Designstudie des ŠKODA OCTAVIA COMBI feiert 25. Jubiläum

Vor 25 Jahren, am 10. September 1997, präsentierte ŠKODA AUTO bei der IAA in Frankfurt am Main die Designstudie des OCTAVIA COMBI. Das Fahrzeug unterschied sich nur in wenigen Details vom Serienmodell, das im Frühjahr 1998 debütierte. Inzwischen trägt die vierte moderne Generation des OCTAVIA COMBI maßgeblich zum großen Erfolg des Markenbestsellers bei. Im September 1996, fünfeinhalb Jahre nach dem Eintritt von ŠKODA in den Volkswagen Konzern, nahm der tschechische Automobilhersteller in Mladá Boleslav eines der seinerzeit modernsten Automobilwerke Europas in Betrieb. Mit der Serienproduktion des ersten ŠKODA OCTAVIA der modernen Generation begann für das Unternehmen eine neue Ära. Die Entwicklungsarbeiten an dem Liftback-Modell, das seinerzeit auf einer neuen Plattform aus dem Volkswagen Konzerns basierte, liefen bereits im Jahr 1992 an. Für die Gestaltung der zeitlos modern gestalteten Karosserie nutzten die Designer unter der Leitung von Dirk van Braeckel damals CAD‑Technologie.
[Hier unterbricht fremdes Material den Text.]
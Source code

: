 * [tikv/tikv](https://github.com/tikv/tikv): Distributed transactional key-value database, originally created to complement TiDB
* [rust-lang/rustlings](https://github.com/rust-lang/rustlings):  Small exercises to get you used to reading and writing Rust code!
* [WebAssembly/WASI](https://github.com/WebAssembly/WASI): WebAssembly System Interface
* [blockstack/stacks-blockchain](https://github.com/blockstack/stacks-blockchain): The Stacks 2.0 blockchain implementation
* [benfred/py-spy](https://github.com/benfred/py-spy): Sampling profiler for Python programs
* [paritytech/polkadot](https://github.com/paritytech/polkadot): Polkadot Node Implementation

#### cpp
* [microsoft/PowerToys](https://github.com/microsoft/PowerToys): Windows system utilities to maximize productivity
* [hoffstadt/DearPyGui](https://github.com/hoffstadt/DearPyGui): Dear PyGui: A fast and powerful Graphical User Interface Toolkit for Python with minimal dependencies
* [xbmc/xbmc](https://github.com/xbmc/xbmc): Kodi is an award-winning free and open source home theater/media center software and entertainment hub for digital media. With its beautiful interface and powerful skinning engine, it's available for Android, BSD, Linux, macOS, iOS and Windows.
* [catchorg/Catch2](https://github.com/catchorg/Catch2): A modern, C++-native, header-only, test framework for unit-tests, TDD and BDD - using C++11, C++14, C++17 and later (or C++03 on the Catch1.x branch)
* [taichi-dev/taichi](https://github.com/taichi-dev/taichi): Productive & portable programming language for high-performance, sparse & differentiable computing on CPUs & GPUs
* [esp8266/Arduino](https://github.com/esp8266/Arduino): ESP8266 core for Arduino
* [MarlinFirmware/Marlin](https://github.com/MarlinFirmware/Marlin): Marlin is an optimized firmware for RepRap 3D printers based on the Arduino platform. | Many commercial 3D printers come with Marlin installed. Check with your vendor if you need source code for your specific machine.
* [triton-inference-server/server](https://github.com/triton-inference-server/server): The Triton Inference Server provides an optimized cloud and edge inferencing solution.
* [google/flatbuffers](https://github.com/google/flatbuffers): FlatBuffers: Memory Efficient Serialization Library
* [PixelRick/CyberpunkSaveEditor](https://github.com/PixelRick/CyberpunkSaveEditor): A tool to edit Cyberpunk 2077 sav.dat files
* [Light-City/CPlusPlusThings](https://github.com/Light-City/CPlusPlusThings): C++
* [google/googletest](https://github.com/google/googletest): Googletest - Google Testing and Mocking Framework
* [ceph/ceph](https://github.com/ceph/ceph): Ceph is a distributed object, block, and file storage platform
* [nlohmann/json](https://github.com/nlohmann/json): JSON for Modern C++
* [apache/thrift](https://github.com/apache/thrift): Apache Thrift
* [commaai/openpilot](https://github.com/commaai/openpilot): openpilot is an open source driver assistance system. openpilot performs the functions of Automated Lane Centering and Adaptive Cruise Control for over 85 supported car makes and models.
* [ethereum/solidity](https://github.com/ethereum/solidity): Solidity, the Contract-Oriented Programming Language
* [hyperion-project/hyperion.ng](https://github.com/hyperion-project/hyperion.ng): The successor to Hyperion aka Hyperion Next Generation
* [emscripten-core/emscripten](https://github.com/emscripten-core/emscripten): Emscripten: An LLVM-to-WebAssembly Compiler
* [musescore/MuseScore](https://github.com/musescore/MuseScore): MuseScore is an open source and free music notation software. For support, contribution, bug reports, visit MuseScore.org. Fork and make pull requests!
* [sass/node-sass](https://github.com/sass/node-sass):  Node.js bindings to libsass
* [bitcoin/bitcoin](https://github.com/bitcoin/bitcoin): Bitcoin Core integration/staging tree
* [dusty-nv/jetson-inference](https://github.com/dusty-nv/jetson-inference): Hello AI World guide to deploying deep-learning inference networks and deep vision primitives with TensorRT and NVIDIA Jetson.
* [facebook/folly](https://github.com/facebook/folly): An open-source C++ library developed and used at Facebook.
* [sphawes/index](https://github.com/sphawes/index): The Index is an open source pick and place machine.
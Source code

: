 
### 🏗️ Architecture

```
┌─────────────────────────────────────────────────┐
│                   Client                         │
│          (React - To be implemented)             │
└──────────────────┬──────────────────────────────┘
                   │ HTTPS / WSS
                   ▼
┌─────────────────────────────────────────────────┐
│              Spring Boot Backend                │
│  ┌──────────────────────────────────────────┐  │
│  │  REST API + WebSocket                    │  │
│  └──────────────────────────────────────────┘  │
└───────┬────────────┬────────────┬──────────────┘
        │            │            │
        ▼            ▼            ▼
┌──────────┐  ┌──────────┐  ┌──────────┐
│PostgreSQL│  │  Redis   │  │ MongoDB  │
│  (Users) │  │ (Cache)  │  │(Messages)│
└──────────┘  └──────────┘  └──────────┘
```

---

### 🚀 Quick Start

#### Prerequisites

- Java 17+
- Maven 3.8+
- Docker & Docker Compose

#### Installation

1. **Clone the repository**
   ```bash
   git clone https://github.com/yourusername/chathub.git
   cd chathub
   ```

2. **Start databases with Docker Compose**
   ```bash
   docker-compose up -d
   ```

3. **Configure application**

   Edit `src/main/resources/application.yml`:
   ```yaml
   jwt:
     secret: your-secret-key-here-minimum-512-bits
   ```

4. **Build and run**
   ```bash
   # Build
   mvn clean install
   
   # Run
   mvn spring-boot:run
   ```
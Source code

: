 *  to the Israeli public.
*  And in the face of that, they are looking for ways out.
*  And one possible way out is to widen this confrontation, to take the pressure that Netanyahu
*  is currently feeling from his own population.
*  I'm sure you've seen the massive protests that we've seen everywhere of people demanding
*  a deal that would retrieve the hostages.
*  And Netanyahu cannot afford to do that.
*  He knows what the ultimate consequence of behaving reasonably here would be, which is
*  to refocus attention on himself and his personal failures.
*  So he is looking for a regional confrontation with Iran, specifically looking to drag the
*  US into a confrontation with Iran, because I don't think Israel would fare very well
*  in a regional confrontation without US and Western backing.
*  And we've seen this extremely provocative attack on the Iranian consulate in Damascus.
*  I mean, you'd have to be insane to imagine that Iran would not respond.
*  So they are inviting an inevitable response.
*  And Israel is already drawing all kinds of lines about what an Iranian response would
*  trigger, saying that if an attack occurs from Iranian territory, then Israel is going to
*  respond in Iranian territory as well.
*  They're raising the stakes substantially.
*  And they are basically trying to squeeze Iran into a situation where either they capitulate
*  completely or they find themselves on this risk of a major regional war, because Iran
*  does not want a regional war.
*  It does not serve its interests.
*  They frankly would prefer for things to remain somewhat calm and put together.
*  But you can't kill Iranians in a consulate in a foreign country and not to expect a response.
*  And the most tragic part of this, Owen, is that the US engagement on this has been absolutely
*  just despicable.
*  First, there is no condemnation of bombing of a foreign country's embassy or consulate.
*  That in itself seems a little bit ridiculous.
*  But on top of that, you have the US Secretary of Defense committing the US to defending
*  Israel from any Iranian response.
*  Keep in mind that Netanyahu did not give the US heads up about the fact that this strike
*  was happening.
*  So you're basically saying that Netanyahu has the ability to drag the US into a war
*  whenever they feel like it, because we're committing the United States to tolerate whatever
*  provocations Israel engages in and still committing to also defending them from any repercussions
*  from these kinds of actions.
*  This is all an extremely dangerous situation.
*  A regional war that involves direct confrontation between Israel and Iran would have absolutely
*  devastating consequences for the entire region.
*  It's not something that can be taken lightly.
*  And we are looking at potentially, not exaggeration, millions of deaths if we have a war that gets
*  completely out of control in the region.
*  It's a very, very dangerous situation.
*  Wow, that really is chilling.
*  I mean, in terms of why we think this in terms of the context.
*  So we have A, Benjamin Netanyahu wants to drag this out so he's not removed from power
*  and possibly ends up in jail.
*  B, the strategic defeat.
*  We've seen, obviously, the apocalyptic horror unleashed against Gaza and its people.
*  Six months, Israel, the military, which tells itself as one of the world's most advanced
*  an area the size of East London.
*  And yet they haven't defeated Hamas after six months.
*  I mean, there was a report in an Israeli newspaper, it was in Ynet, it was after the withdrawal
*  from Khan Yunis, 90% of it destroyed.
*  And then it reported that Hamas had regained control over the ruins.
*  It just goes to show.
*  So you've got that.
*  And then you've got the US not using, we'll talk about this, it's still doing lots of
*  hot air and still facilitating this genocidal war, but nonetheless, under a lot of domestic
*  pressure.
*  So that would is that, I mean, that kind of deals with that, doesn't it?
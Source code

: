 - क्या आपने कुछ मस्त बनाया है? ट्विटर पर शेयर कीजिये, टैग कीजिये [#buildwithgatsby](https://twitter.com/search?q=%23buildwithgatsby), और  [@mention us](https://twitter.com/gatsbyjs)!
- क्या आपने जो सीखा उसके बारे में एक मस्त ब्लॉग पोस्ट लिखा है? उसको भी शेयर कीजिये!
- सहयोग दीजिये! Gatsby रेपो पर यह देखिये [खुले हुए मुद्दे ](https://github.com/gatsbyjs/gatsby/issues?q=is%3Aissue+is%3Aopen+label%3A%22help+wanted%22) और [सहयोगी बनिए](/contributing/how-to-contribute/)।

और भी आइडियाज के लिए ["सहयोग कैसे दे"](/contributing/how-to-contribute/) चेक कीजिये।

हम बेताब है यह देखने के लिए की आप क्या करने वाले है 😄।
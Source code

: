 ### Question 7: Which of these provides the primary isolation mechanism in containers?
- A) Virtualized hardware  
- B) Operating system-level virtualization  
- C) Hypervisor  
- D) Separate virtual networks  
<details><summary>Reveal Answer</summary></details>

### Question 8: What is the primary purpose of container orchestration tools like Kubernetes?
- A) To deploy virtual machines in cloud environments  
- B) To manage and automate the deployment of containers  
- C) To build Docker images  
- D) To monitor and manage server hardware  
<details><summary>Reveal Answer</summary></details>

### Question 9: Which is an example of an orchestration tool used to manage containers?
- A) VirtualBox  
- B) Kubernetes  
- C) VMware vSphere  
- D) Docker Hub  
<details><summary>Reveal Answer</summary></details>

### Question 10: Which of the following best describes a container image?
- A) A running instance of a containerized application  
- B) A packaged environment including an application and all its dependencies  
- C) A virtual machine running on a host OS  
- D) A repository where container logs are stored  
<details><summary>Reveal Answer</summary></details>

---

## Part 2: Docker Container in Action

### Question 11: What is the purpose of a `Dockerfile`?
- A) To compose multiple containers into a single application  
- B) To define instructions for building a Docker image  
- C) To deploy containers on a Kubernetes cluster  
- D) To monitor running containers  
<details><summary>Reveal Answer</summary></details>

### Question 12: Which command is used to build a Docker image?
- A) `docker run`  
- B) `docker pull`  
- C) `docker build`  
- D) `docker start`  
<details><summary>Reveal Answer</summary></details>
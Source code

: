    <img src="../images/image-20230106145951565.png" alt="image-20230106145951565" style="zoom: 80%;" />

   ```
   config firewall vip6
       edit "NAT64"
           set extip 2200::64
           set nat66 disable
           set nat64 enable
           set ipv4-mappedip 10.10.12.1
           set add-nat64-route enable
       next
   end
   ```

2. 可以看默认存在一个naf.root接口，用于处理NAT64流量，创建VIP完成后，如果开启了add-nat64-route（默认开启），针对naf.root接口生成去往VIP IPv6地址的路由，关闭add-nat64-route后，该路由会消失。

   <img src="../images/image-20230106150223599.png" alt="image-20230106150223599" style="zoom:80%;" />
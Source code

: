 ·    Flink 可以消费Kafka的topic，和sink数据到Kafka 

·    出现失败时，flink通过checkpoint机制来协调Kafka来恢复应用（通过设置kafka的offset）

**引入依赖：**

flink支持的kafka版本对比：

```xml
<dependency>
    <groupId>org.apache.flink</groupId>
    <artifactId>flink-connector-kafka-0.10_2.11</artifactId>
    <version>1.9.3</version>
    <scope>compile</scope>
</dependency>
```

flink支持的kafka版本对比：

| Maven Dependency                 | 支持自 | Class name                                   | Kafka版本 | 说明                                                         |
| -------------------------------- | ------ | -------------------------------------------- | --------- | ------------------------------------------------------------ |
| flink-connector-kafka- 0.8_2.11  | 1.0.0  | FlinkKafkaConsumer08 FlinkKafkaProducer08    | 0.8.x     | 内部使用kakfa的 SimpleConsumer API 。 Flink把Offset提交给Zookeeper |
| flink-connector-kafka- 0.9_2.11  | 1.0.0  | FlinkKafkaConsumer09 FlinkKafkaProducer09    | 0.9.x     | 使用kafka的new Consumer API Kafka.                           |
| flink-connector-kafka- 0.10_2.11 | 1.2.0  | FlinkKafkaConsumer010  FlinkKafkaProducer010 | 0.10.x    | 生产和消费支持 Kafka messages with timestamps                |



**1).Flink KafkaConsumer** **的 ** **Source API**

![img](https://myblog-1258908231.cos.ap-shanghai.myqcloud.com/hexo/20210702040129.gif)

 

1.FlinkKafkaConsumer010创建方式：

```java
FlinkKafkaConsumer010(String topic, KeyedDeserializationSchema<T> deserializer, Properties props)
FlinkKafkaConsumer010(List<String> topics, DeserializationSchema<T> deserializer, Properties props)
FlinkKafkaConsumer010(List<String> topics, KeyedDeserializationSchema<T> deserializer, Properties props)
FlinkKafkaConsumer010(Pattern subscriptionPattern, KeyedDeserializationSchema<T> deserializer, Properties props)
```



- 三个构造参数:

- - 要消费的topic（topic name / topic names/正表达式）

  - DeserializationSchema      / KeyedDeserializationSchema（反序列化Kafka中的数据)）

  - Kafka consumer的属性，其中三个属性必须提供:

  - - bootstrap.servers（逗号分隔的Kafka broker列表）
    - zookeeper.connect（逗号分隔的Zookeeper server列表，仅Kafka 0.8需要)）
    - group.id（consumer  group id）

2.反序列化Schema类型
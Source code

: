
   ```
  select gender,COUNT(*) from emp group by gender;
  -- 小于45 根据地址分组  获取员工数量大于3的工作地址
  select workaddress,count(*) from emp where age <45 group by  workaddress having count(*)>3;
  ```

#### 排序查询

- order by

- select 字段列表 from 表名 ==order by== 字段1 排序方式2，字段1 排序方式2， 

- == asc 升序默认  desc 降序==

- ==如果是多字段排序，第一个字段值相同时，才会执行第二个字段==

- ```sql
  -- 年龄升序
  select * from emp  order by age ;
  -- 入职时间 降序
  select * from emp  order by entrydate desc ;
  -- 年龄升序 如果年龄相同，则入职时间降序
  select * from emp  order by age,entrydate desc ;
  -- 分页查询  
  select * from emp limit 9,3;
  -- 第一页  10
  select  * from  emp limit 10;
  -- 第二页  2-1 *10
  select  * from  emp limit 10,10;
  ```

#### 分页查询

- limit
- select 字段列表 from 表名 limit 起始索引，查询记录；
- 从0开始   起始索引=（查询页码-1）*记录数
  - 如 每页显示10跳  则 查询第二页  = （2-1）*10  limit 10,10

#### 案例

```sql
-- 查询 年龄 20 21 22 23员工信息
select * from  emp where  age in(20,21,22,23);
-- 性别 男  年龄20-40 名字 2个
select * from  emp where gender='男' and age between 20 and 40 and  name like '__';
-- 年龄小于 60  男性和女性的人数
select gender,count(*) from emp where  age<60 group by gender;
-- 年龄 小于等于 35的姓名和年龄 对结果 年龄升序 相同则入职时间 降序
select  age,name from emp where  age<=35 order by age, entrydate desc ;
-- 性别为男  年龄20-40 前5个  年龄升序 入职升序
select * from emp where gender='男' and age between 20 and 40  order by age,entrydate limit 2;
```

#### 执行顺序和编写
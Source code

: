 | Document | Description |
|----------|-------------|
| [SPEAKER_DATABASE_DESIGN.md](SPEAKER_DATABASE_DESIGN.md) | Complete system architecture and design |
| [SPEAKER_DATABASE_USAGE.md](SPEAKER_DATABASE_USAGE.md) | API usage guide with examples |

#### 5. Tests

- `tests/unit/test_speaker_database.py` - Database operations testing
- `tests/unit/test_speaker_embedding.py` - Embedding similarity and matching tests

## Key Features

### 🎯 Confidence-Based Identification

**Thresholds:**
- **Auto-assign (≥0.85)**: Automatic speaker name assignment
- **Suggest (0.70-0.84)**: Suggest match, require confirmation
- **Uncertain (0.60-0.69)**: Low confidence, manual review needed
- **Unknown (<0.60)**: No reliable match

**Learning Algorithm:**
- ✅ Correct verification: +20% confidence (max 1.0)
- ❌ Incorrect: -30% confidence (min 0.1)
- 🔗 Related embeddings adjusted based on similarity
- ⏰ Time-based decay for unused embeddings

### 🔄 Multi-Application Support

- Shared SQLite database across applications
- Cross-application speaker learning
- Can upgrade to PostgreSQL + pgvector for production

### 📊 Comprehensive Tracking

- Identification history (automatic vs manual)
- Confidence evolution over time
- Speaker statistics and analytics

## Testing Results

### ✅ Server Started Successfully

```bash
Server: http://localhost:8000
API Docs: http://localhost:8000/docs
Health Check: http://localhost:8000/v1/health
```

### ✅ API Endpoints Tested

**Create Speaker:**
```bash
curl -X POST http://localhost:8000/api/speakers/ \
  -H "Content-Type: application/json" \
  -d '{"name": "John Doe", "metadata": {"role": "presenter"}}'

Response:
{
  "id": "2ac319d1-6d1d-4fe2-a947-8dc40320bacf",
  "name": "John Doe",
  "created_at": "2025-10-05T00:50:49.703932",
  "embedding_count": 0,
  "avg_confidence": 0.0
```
Am 10. September 1997, gut ein Jahr nach dem Produktionsstart des Liftback-Modells, präsentierte ŠKODA auf der 57. IAA in Frankfurt am Main eine Designstudie des OCTAVIA COMBI. Das markante, lilafarbene Fahrzeug gehört heute zur Sammlung des ŠKODA Museums in Mladá Boleslav. Kein halbes Jahr später startete im Februar 1998 die Serienproduktion des OCTAVIA COMBI. Dabei setzte ŠKODA Maßstäbe in der Fertigung: Das Seitenteil der Karosserie wurde in einem Stück auf Tiefziehblech geformt und in der damals größten Pressanlage des tschechischen Automobilherstellers gefertigt. Die Anlage ermöglichte eine Genauigkeit von einem Zehntel Millimeter und das Gewicht der entsprechenden Pressform lag bei 63 Tonnen.